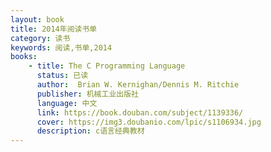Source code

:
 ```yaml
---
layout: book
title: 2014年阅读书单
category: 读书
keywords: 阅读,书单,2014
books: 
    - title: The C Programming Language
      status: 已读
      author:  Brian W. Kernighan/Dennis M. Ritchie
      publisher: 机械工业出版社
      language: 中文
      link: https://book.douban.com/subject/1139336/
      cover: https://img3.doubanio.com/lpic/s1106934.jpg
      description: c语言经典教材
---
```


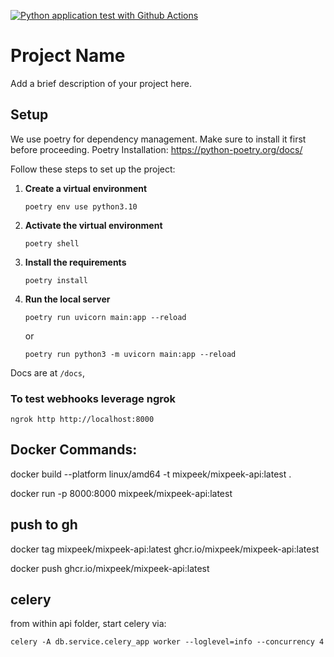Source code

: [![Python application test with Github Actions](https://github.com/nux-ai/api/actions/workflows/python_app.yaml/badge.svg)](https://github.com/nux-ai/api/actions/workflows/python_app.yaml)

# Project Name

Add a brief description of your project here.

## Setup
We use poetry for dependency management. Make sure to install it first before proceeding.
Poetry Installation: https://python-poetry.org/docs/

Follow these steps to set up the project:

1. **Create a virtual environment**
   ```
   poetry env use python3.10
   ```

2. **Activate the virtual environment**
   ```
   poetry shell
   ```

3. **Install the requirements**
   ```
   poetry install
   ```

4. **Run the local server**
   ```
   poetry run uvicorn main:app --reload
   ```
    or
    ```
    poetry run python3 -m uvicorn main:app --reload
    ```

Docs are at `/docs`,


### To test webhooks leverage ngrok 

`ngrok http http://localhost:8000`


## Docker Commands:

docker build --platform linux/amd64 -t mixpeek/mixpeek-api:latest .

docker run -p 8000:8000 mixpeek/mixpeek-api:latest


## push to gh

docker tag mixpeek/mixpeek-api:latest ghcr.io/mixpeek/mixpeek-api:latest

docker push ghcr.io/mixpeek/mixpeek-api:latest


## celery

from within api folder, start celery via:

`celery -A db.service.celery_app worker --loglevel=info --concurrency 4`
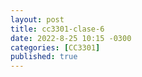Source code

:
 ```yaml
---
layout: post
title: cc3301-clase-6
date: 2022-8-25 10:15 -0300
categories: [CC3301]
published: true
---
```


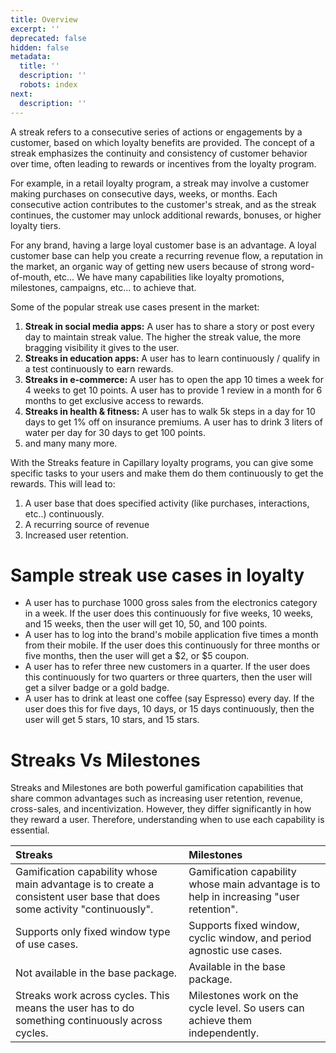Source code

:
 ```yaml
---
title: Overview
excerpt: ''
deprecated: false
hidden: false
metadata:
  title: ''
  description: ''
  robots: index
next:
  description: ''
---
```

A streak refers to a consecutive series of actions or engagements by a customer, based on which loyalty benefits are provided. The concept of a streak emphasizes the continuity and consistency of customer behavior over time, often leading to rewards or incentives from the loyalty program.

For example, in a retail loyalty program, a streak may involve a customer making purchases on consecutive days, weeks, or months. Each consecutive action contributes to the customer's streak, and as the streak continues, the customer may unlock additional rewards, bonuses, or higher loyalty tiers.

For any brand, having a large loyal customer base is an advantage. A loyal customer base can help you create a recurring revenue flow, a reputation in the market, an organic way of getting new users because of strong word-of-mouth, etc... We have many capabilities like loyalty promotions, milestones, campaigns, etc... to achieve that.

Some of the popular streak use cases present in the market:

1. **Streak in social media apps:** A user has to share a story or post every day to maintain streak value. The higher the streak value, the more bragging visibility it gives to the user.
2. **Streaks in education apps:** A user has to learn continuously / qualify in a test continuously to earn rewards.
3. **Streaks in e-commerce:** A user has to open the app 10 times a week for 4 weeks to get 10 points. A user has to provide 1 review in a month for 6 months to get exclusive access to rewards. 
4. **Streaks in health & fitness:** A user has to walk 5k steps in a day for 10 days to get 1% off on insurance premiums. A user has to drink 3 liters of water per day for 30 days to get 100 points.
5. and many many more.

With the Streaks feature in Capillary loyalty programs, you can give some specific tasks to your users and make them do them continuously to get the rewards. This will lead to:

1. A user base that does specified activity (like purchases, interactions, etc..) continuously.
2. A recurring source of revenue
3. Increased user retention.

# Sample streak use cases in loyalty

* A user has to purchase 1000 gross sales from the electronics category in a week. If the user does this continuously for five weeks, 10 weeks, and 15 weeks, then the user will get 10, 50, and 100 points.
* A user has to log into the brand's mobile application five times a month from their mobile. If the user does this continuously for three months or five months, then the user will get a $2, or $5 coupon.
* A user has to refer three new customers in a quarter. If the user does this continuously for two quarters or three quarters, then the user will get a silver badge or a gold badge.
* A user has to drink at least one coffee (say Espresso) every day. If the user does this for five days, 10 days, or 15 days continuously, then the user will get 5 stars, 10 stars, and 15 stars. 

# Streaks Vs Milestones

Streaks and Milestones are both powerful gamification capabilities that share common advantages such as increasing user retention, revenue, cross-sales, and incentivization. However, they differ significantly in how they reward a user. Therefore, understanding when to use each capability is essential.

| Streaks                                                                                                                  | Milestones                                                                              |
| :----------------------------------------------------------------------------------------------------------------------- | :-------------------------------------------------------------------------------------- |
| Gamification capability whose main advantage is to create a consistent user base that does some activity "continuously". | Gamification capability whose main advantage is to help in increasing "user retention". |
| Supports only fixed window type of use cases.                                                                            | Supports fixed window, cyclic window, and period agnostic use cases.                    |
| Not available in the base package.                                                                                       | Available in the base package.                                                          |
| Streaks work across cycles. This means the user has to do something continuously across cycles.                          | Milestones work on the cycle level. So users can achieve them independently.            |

WORK TASK: In the listing above, find the line with "-A db.service.celery_app worker" and the line with "Some of the". Copy both of them and every line between, exactly, but not the pictures.

OUTPUT FOR THIS TASK:
`celery -A db.service.celery_app worker --loglevel=info --concurrency 4`
Source code

:
 ```yaml
---
layout: post
title: cc3301-clase-6
date: 2022-8-25 10:15 -0300
categories: [CC3301]
published: true
---
```


Source code

:
 ```yaml
---
title: Overview
excerpt: ''
deprecated: false
hidden: false
metadata:
  title: ''
  description: ''
  robots: index
next:
  description: ''
---
```

A streak refers to a consecutive series of actions or engagements by a customer, based on which loyalty benefits are provided. The concept of a streak emphasizes the continuity and consistency of customer behavior over time, often leading to rewards or incentives from the loyalty program.

For example, in a retail loyalty program, a streak may involve a customer making purchases on consecutive days, weeks, or months. Each consecutive action contributes to the customer's streak, and as the streak continues, the customer may unlock additional rewards, bonuses, or higher loyalty tiers.

For any brand, having a large loyal customer base is an advantage. A loyal customer base can help you create a recurring revenue flow, a reputation in the market, an organic way of getting new users because of strong word-of-mouth, etc... We have many capabilities like loyalty promotions, milestones, campaigns, etc... to achieve that.

Some of the popular streak use cases present in the market:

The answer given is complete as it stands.